I have registered two apps using "App Registrations" in Azure AD. One as SPA and the Other as Web API. (Both of them are configured for implicit grant flow)
My SPA is developed using React and i am using "react-aad-msal" and when i try to access the UI i am getting the login and getting the id and access tokens as expected.
And from the UI i am trying to access the REST End Points exposed by the Web API. And that is when i am getting the CORS Error:
Access to XMLHttpRequest at 'https://login.microsoftonline.com/common/oauth2/authorize?response_type=code&client_id=<CLIENT_ID>&scope=openid%20https://graph.microsoft.com/user.read&state=<STATE_ID>&redirect_uri=https://<MY_APP_DOMAIN>/datamallservice/login/oauth2/code/azure' (redirected from 'https://<MY_APP_DOMAIN>/appservice/getinfo') from origin 'https://www.mydomain.com' has been blocked by CORS policy: Response to preflight request doesn't pass access control check: No 'Access-Control-Allow-Origin' header is present on the requested resource.

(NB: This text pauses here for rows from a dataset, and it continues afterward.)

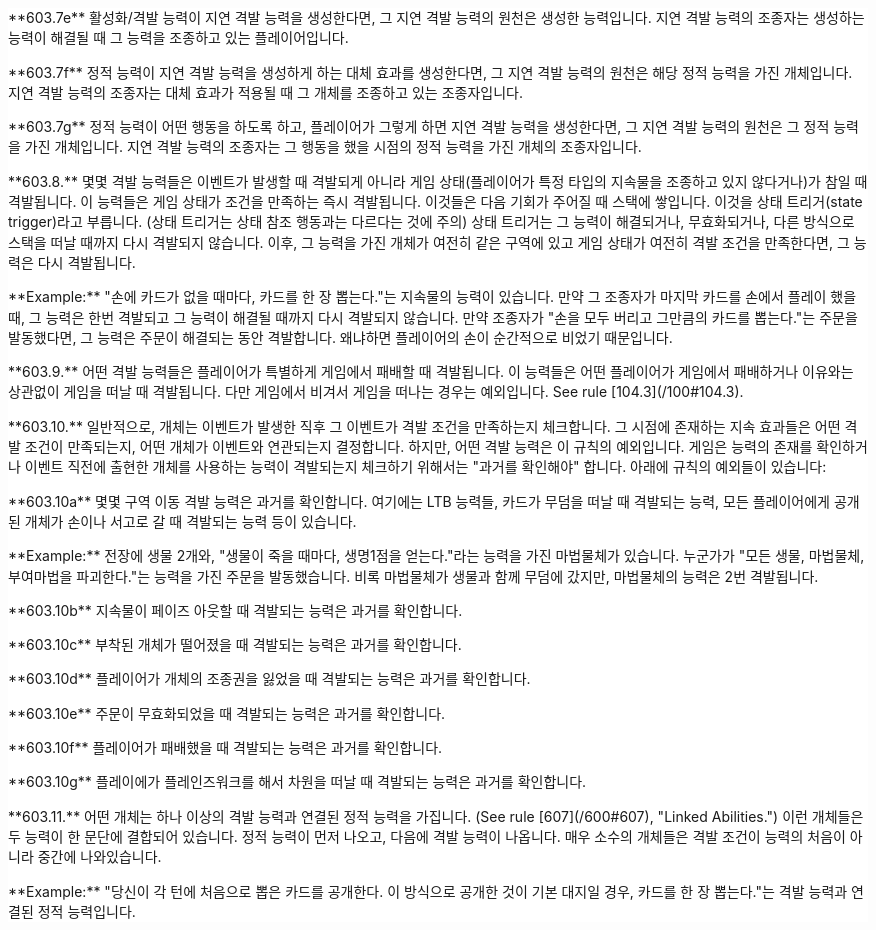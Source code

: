<a name="603.7e"></a>
<p class="clause" markdown="1">**603.7e** 활성화/격발 능력이 지연 격발 능력을 생성한다면, 그 지연 격발 능력의 원천은 생성한 능력입니다. 지연 격발 능력의 조종자는 생성하는 능력이 해결될 때 그 능력을 조종하고 있는 플레이어입니다.</p>

<a name="603.7f"></a>
<p class="clause" markdown="1">**603.7f** 정적 능력이 지연 격발 능력을 생성하게 하는 대체 효과를 생성한다면, 그 지연 격발 능력의 원천은 해당 정적 능력을 가진 개체입니다. 지연 격발 능력의 조종자는 대체 효과가 적용될 때 그 개체를 조종하고 있는 조종자입니다.</p>

<a name="603.7g"></a>
<p class="clause" markdown="1">**603.7g** 정적 능력이 어떤 행동을 하도록 하고, 플레이어가 그렇게 하면 지연 격발 능력을 생성한다면, 그 지연 격발 능력의 원천은 그 정적 능력을 가진 개체입니다. 지연 격발 능력의 조종자는 그 행동을 했을 시점의 정적 능력을 가진 개체의 조종자입니다.</p>

<a name="603.8"></a>
<p class="paragraph" markdown="1">**603.8.** 몇몇 격발 능력들은 이벤트가 발생할 때 격발되게 아니라 게임 상태(플레이어가 특정 타입의 지속물을 조종하고 있지 않다거나)가 참일 때 격발됩니다. 이 능력들은 게임 상태가 조건을 만족하는 즉시 격발됩니다. 이것들은 다음 기회가 주어질 때 스택에 쌓입니다. 이것을 상태 트리거(state trigger)라고 부릅니다. (상태 트리거는 상태 참조 행동과는 다르다는 것에 주의) 상태 트리거는 그 능력이 해결되거나, 무효화되거나, 다른 방식으로 스택을 떠날 때까지 다시 격발되지 않습니다. 이후, 그 능력을 가진 개체가 여전히 같은 구역에 있고 게임 상태가 여전히 격발 조건을 만족한다면, 그 능력은 다시 격발됩니다.</p>
<p class="example" markdown="1"> **Example:** "손에 카드가 없을 때마다, 카드를 한 장 뽑는다."는 지속물의 능력이 있습니다. 만약 그 조종자가 마지막 카드를 손에서 플레이 했을 때, 그 능력은 한번 격발되고 그 능력이 해결될 때까지 다시 격발되지 않습니다. 만약 조종자가 "손을 모두 버리고 그만큼의 카드를 뽑는다."는 주문을 발동했다면, 그 능력은 주문이 해결되는 동안 격발합니다. 왜냐하면 플레이어의 손이 순간적으로 비었기 때문입니다.</p>

<a name="603.9"></a>
<p class="paragraph" markdown="1">**603.9.** 어떤 격발 능력들은 플레이어가 특별하게 게임에서 패배할 때 격발됩니다. 이 능력들은 어떤 플레이어가 게임에서 패배하거나 이유와는 상관없이 게임을 떠날 때 격발됩니다. 다만 게임에서 비겨서 게임을 떠나는 경우는 예외입니다. See rule [104.3](/100#104.3).</p>

<a name="603.10"></a>
<p class="paragraph" markdown="1">**603.10.** 일반적으로, 개체는 이벤트가 발생한 직후 그 이벤트가 격발 조건을 만족하는지 체크합니다. 그 시점에 존재하는 지속 효과들은 어떤 격발 조건이 만족되는지, 어떤 개체가 이벤트와 연관되는지 결정합니다. 하지만, 어떤 격발 능력은 이 규칙의 예외입니다. 게임은 능력의 존재를 확인하거나 이벤트 직전에 출현한 개체를 사용하는 능력이 격발되는지 체크하기 위해서는 "과거를 확인해야" 합니다. 아래에 규칙의 예외들이 있습니다:</p>

<a name="603.10a"></a>
<p class="clause" markdown="1">**603.10a** 몇몇 구역 이동 격발 능력은 과거를 확인합니다. 여기에는 LTB 능력들, 카드가 무덤을 떠날 때 격발되는 능력, 모든 플레이어에게 공개된 개체가 손이나 서고로 갈 때 격발되는 능력 등이 있습니다.</p>
<p class="example" markdown="1"> **Example:** 전장에 생물 2개와, "생물이 죽을 때마다, 생명1점을 얻는다."라는 능력을 가진 마법물체가 있습니다. 누군가가 "모든 생물, 마법물체, 부여마법을 파괴한다."는 능력을 가진 주문을 발동했습니다. 비록 마법물체가 생물과 함께 무덤에 갔지만, 마법물체의 능력은 2번 격발됩니다.</p>

<a name="603.10b"></a>
<p class="clause" markdown="1">**603.10b** 지속물이 페이즈 아웃할 때 격발되는 능력은 과거를 확인합니다.</p>

<a name="603.10c"></a>
<p class="clause" markdown="1">**603.10c** 부착된 개체가 떨어졌을 때 격발되는 능력은 과거를 확인합니다.</p>

<a name="603.10d"></a>
<p class="clause" markdown="1">**603.10d** 플레이어가 개체의 조종권을 잃었을 때 격발되는 능력은 과거를 확인합니다.</p>

<a name="603.10e"></a>
<p class="clause" markdown="1">**603.10e** 주문이 무효화되었을 때 격발되는 능력은 과거를 확인합니다.</p>

<a name="603.10f"></a>
<p class="clause" markdown="1">**603.10f** 플레이어가 패배했을 때 격발되는 능력은 과거를 확인합니다.</p>

<a name="603.10g"></a>
<p class="clause" markdown="1">**603.10g** 플레이에가 플레인즈워크를 해서 차원을 떠날 때 격발되는 능력은 과거를 확인합니다.</p>

<a name="603.11"></a>
<p class="paragraph" markdown="1">**603.11.** 어떤 개체는 하나 이상의 격발 능력과 연결된 정적 능력을 가집니다. (See rule [607](/600#607), "Linked Abilities.") 이런 개체들은 두 능력이 한 문단에 결합되어 있습니다. 정적 능력이 먼저 나오고, 다음에 격발 능력이 나옵니다. 매우 소수의 개체들은 격발 조건이 능력의 처음이 아니라 중간에 나와있습니다.</p>
<p class="example" markdown="1"> **Example:** "당신이 각 턴에 처음으로 뽑은 카드를 공개한다. 이 방식으로 공개한 것이 기본 대지일 경우, 카드를 한 장 뽑는다."는 격발 능력과 연결된 정적 능력입니다.</p>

My SPA and Web API both are deployed behind the same ALB and have the same domain name
I checked the Request headers while SPA is trying to make a Rest Call to Web API and the Request header has the "authorization" header with the value "Bearer <TOKEN>" ( which i am setting using the idtoken value i got in the UI ) and i am also seeing in the Response header "access-control-allow-origin" is set to "*"
Not sure why i am getting the CORS Error.